When to use Stable Diffusion

Use Stable Diffusion when:

Generating images from text descriptions

Performing image-to-image translation (style transfer, enhancement)

Inpainting (filling in masked regions)

Outpainting (extending images beyond boundaries)

Creating variations of existing images

Building custom image generation workflows

Key features:

Text-to-Image: Generate images from natural language prompts

Image-to-Image: Transform existing images with text guidance

Inpainting: Fill masked regions with context-aware content

ControlNet: Add spatial conditioning (edges, poses, depth)

LoRA Support: Efficient fine-tuning and style adaptation

Multiple Models: SD 1.5, SDXL, SD 3.0, Flux support

Use alternatives instead:

DALL-E 3: For API-based generation without GPU

Midjourney: For artistic, stylized outputs

Imagen: For Google Cloud integration

Leonardo.ai: For web-based creative workflows

Quick start

Installation

pip install diffusers transformers accelerate torch

pip install xformers  # Optional: memory-efficient attention

Basic text-to-image

from diffusers import DiffusionPipeline

import torch

# Load pipeline (auto-detects model type)

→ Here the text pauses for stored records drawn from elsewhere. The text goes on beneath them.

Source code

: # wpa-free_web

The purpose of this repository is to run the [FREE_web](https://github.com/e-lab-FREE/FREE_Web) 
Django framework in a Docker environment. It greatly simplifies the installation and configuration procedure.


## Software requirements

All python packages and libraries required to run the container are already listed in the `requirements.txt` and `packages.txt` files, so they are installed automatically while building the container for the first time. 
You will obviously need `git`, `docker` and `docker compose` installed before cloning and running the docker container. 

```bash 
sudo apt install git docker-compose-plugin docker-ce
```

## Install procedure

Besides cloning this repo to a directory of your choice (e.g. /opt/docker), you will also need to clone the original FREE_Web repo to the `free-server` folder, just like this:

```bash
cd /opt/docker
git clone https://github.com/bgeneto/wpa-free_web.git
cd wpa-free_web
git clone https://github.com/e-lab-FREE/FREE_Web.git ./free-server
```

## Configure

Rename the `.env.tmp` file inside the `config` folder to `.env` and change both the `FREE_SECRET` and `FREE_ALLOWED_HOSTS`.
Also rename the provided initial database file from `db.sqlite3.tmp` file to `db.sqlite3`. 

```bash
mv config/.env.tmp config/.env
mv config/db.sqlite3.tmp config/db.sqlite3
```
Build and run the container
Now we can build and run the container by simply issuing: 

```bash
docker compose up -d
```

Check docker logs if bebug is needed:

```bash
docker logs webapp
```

pipe = DiffusionPipeline.from_pretrained(

    "stable-diffusion-v1-5/stable-diffusion-v1-5",

    torch_dtype=torch.float16

)

pipe.to("cuda")

# Generate image

image = pipe(

    "A serene mountain landscape at sunset, highly detailed",

    num_inference_steps=50,

    guidance_scale=7.5

).images[0]

image.save("output.png")

Using SDXL (higher quality)

from diffusers import AutoPipelineForText2Image

import torch

pipe = AutoPipelineForText2Image.from_pretrained(

    "stabilityai/stable-diffusion-xl-base-1.0",

    torch_dtype=torch.float16,

    variant="fp16"

)

pipe.to("cuda")

# Enable memory optimization

pipe.enable_model_cpu_offload()

image = pipe(

    prompt="A futuristic city with flying cars, cinematic lighting",

    height=1024,

    width=1024,

    num_inference_steps=30

).images[0]

Architecture overview

Three-pillar design

Diffusers is built around three core components:

Pipeline (orchestration)

├── Model (neural networks)

│   ├── UNet / Transformer (noise prediction)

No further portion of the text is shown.